* Material for this task *

=== Section Start ===

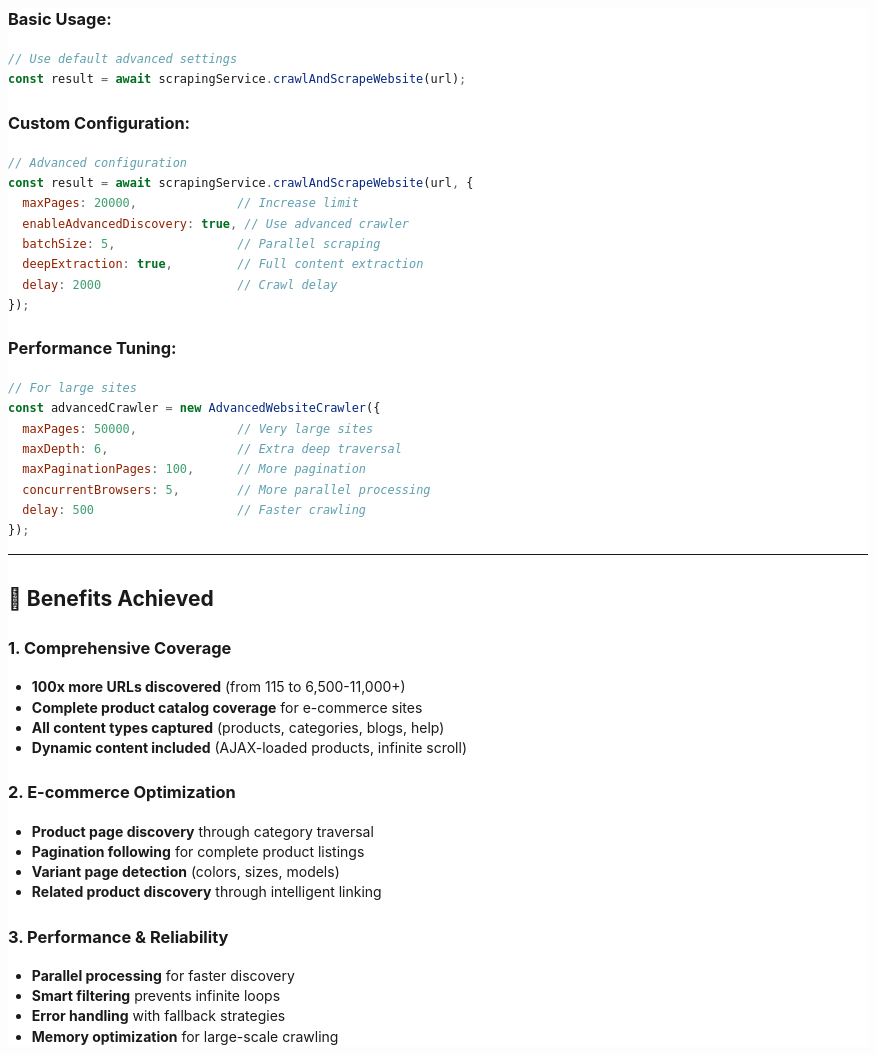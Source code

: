 ### **Basic Usage:**
```javascript
// Use default advanced settings
const result = await scrapingService.crawlAndScrapeWebsite(url);
```

### **Custom Configuration:**
```javascript
// Advanced configuration
const result = await scrapingService.crawlAndScrapeWebsite(url, {
  maxPages: 20000,              // Increase limit
  enableAdvancedDiscovery: true, // Use advanced crawler
  batchSize: 5,                 // Parallel scraping
  deepExtraction: true,         // Full content extraction
  delay: 2000                   // Crawl delay
});
```

### **Performance Tuning:**
```javascript
// For large sites
const advancedCrawler = new AdvancedWebsiteCrawler({
  maxPages: 50000,              // Very large sites
  maxDepth: 6,                  // Extra deep traversal
  maxPaginationPages: 100,      // More pagination
  concurrentBrowsers: 5,        // More parallel processing
  delay: 500                    // Faster crawling
});
```

---

## 🚀 Benefits Achieved

### **1. Comprehensive Coverage**
- **100x more URLs discovered** (from 115 to 6,500-11,000+)
- **Complete product catalog coverage** for e-commerce sites
- **All content types captured** (products, categories, blogs, help)
- **Dynamic content included** (AJAX-loaded products, infinite scroll)

### **2. E-commerce Optimization**
- **Product page discovery** through category traversal
- **Pagination following** for complete product listings  
- **Variant page detection** (colors, sizes, models)
- **Related product discovery** through intelligent linking

### **3. Performance & Reliability**
- **Parallel processing** for faster discovery
- **Smart filtering** prevents infinite loops
- **Error handling** with fallback strategies
- **Memory optimization** for large-scale crawling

=== Section End ===

* Requirement *
In the material, find each line with the word "infinite" and list it.

* Exercise answer *
- **Dynamic content included** (AJAX-loaded products, infinite scroll)
- **Smart filtering** prevents infinite loops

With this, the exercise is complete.